Table 4. Whole Genome Amplification (WGA) yield metrics and CCS yield for each test genome sample. Qubit: DNA concentration assessment using a Qubit fluorometer (Thermo Fisher Scientific, MA United States). TapeStation HS5000: DNA molarity assessment using the Agilent TapeStation using HS5000 tape (Agilent Technologies LDA UK Ltd., United Kingdom). TapeStation genomic tape: DNA molarity assessment using the Agilent TapeStation using genomic tape. Femto Pulse: DNA molarity assessment using the Agilent Femto Pulse (Agilent Technologies LDA UK Ltd., United Kingdom).
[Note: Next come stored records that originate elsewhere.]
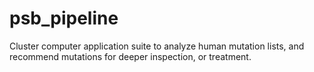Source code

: # psb_pipeline
Cluster computer application suite to analyze human mutation lists, and recommend mutations for deeper inspection, or treatment.
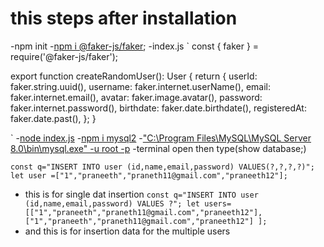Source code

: # this steps after installation
-npm init
-[npm i @faker-js/faker](for_faker_data);
-index.js
 `
const { faker } = require('@faker-js/faker');

export function createRandomUser(): User {
  return {
    userId: faker.string.uuid(),
    username: faker.internet.userName(),
    email: faker.internet.email(),
    avatar: faker.image.avatar(),
    password: faker.internet.password(),
    birthdate: faker.date.birthdate(),
    registeredAt: faker.date.past(),
  };
}


`
-[node index.js](to_run) 
-[npm i mysql2](install_mysql2 )
-["C:\Program Files\MySQL\MySQL Server 8.0\bin\mysql.exe" -u root -p](this_isfor_sql)
-terminal open then type(show database;)

`const q="INSERT INTO user (id,name,email,password) VALUES(?,?,?,?)";
let user =["1","praneeth","praneth11@gmail.com","praneeth12"];
`
- this is for single dat insertion 
`
const q="INSERT INTO user (id,name,email,password) VALUES ?";
let users=[["1","praneeth","praneth11@gmail.com","praneeth12"],
["1","praneeth","praneth11@gmail.com","praneeth12"]
];
`
- and this is for insertion data for the multiple users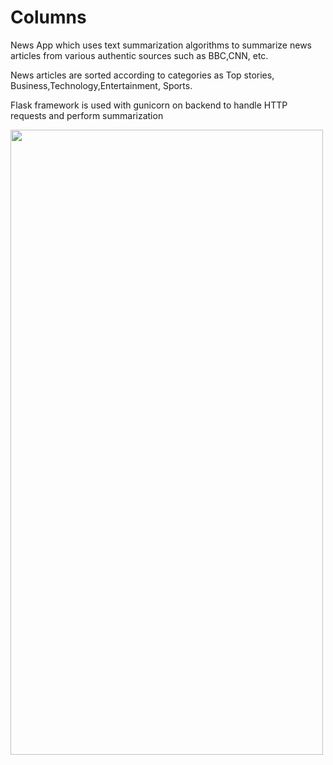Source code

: # Columns

News App which uses text summarization algorithms to summarize news articles from various authentic sources such as BBC,CNN, etc.

News articles are sorted according to categories as Top stories, Business,Technology,Entertainment, Sports.

Flask framework is used with gunicorn on backend to handle HTTP requests and perform summarization

<img src="https://user-images.githubusercontent.com/28408607/62414453-30d27200-b639-11e9-9f42-f728048aa48b.gif" width="500" height="1000" align = "centre">

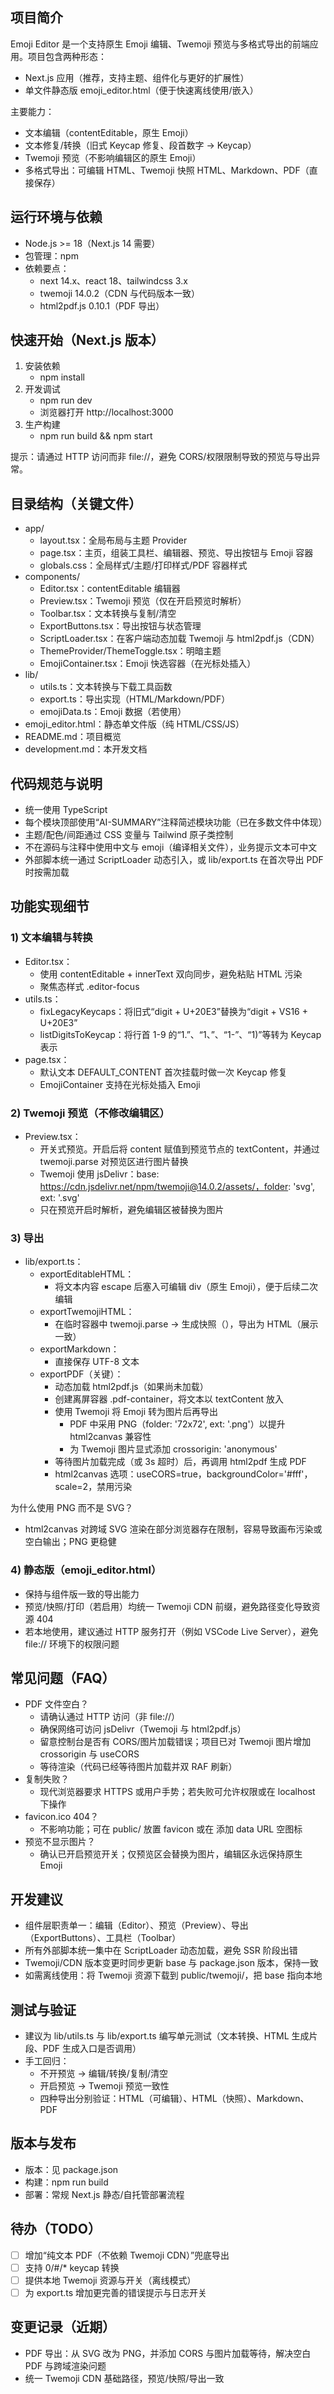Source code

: ## 项目简介

Emoji Editor 是一个支持原生 Emoji 编辑、Twemoji 预览与多格式导出的前端应用。项目包含两种形态：
- Next.js 应用（推荐，支持主题、组件化与更好的扩展性）
- 单文件静态版 emoji_editor.html（便于快速离线使用/嵌入）

主要能力：
- 文本编辑（contentEditable，原生 Emoji）
- 文本修复/转换（旧式 Keycap 修复、段首数字 → Keycap）
- Twemoji 预览（不影响编辑区的原生 Emoji）
- 多格式导出：可编辑 HTML、Twemoji 快照 HTML、Markdown、PDF（直接保存）

## 运行环境与依赖
- Node.js >= 18（Next.js 14 需要）
- 包管理：npm
- 依赖要点：
  - next 14.x、react 18、tailwindcss 3.x
  - twemoji 14.0.2（CDN 与代码版本一致）
  - html2pdf.js 0.10.1（PDF 导出）

## 快速开始（Next.js 版本）
1. 安装依赖
   - npm install
2. 开发调试
   - npm run dev
   - 浏览器打开 http://localhost:3000
3. 生产构建
   - npm run build && npm start

提示：请通过 HTTP 访问而非 file://，避免 CORS/权限限制导致的预览与导出异常。

## 目录结构（关键文件）
- app/
  - layout.tsx：全局布局与主题 Provider
  - page.tsx：主页，组装工具栏、编辑器、预览、导出按钮与 Emoji 容器
  - globals.css：全局样式/主题/打印样式/PDF 容器样式
- components/
  - Editor.tsx：contentEditable 编辑器
  - Preview.tsx：Twemoji 预览（仅在开启预览时解析）
  - Toolbar.tsx：文本转换与复制/清空
  - ExportButtons.tsx：导出按钮与状态管理
  - ScriptLoader.tsx：在客户端动态加载 Twemoji 与 html2pdf.js（CDN）
  - ThemeProvider/ThemeToggle.tsx：明暗主题
  - EmojiContainer.tsx：Emoji 快选容器（在光标处插入）
- lib/
  - utils.ts：文本转换与下载工具函数
  - export.ts：导出实现（HTML/Markdown/PDF）
  - emojiData.ts：Emoji 数据（若使用）
- emoji_editor.html：静态单文件版（纯 HTML/CSS/JS）
- README.md：项目概览
- development.md：本开发文档

## 代码规范与说明
- 统一使用 TypeScript
- 每个模块顶部使用“AI-SUMMARY”注释简述模块功能（已在多数文件中体现）
- 主题/配色/间距通过 CSS 变量与 Tailwind 原子类控制
- 不在源码与注释中使用中文与 emoji（编译相关文件），业务提示文本可中文
- 外部脚本统一通过 ScriptLoader 动态引入，或 lib/export.ts 在首次导出 PDF 时按需加载

## 功能实现细节

### 1) 文本编辑与转换
- Editor.tsx：
  - 使用 contentEditable + innerText 双向同步，避免粘贴 HTML 污染
  - 聚焦态样式 .editor-focus
- utils.ts：
  - fixLegacyKeycaps：将旧式“digit + U+20E3”替换为“digit + VS16 + U+20E3”
  - listDigitsToKeycap：将行首 1-9 的“1.”、“1、”、“1-”、“1)”等转为 Keycap 表示
- page.tsx：
  - 默认文本 DEFAULT_CONTENT 首次挂载时做一次 Keycap 修复
  - EmojiContainer 支持在光标处插入 Emoji

### 2) Twemoji 预览（不修改编辑区）
- Preview.tsx：
  - 开关式预览。开启后将 content 赋值到预览节点的 textContent，并通过 twemoji.parse 对预览区进行图片替换
  - Twemoji 使用 jsDelivr：base: https://cdn.jsdelivr.net/npm/twemoji@14.0.2/assets/，folder: 'svg', ext: '.svg'
  - 只在预览开启时解析，避免编辑区被替换为图片

### 3) 导出
- lib/export.ts：
  - exportEditableHTML：
    - 将文本内容 escape 后塞入可编辑 div（原生 Emoji），便于后续二次编辑
  - exportTwemojiHTML：
    - 在临时容器中 twemoji.parse → 生成快照（<img class="emoji">），导出为 HTML（展示一致）
  - exportMarkdown：
    - 直接保存 UTF-8 文本
  - exportPDF（关键）：
    - 动态加载 html2pdf.js（如果尚未加载）
    - 创建离屏容器 .pdf-container，将文本以 textContent 放入
    - 使用 Twemoji 将 Emoji 转为图片后再导出
      - PDF 中采用 PNG（folder: '72x72', ext: '.png'）以提升 html2canvas 兼容性
      - 为 Twemoji 图片显式添加 crossorigin: 'anonymous'
    - 等待图片加载完成（或 3s 超时）后，再调用 html2pdf 生成 PDF
    - html2canvas 选项：useCORS=true，backgroundColor='#fff'，scale=2，禁用污染

为什么使用 PNG 而不是 SVG？
- html2canvas 对跨域 SVG 渲染在部分浏览器存在限制，容易导致画布污染或空白输出；PNG 更稳健

### 4) 静态版（emoji_editor.html）
- 保持与组件版一致的导出能力
- 预览/快照/打印（若启用）均统一 Twemoji CDN 前缀，避免路径变化导致资源 404
- 若本地使用，建议通过 HTTP 服务打开（例如 VSCode Live Server），避免 file:// 环境下的权限问题

## 常见问题（FAQ）
- PDF 文件空白？
  - 请确认通过 HTTP 访问（非 file://）
  - 确保网络可访问 jsDelivr（Twemoji 与 html2pdf.js）
  - 留意控制台是否有 CORS/图片加载错误；项目已对 Twemoji 图片增加 crossorigin 与 useCORS
  - 等待渲染（代码已经等待图片加载并双 RAF 刷新）
- 复制失败？
  - 现代浏览器要求 HTTPS 或用户手势；若失败可允许权限或在 localhost 下操作
- favicon.ico 404？
  - 不影响功能；可在 public/ 放置 favicon 或在 <head> 添加 data URL 空图标
- 预览不显示图片？
  - 确认已开启预览开关；仅预览区会替换为图片，编辑区永远保持原生 Emoji

## 开发建议
- 组件层职责单一：编辑（Editor）、预览（Preview）、导出（ExportButtons）、工具栏（Toolbar）
- 所有外部脚本统一集中在 ScriptLoader 动态加载，避免 SSR 阶段出错
- Twemoji/CDN 版本变更时同步更新 base 与 package.json 版本，保持一致
- 如需离线使用：将 Twemoji 资源下载到 public/twemoji/，把 base 指向本地

## 测试与验证
- 建议为 lib/utils.ts 与 lib/export.ts 编写单元测试（文本转换、HTML 生成片段、PDF 生成入口是否调用）
- 手工回归：
  - 不开预览 → 编辑/转换/复制/清空
  - 开启预览 → Twemoji 预览一致性
  - 四种导出分别验证：HTML（可编辑）、HTML（快照）、Markdown、PDF

## 版本与发布
- 版本：见 package.json
- 构建：npm run build
- 部署：常规 Next.js 静态/自托管部署流程

## 待办（TODO）
- [ ] 增加“纯文本 PDF（不依赖 Twemoji CDN）”兜底导出
- [ ] 支持 0/#/* keycap 转换
- [ ] 提供本地 Twemoji 资源与开关（离线模式）
- [ ] 为 export.ts 增加更完善的错误提示与日志开关

## 变更记录（近期）
- PDF 导出：从 SVG 改为 PNG，并添加 CORS 与图片加载等待，解决空白 PDF 与跨域渲染问题
- 统一 Twemoji CDN 基础路径，预览/快照/导出一致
Figure 6. Agilent TapeStation genomic tape electropherogram (Agilent Technologies LDA United Kingdom Ltd., United Kingdom) of WGA products from each genomic DNA sample. Yield and name under each sample. DIN: DNA Integrity Number, the higher the better. Marker in DNA bases.
Again, assay results were variable. Whilst A. bipunctata gave the highest WGA yield and the longest HMW DNA product on the Femto Pulse, the second best sample in terms of sequencing yield (T. oceanicus) gave only a moderate WGA yield and the observed fragments were smaller and fainter than other genomes (e.g., Quercus robur and Tholera decimalis) that gave much lower sequencing yield. The freshwater snail Biomphalaria glabrata DNA, however, that had failed HiFi sequencing yield also performed very poorly in this WGA assay. Quercus robur, gave low DNA yield, but produced a smear consisting of small and longer fragments, while G. rivale produced an average DNA yield, but produced only small fragments. Both of these had mediocre HiFi yield, showing some correlation to the WGA results.
This WGA test however is performed before the damage repair step of PacBio library prep and thus cannot distinguish between damage that can, and cannot, be repaired. We reasoned that we might get a better correlation if we performed our WGA-based QC assay after the damage repair step (Figure 7). Though not perfect, this gave the best correlation of all our approaches, so we carried out a larger scale study on 200 samples.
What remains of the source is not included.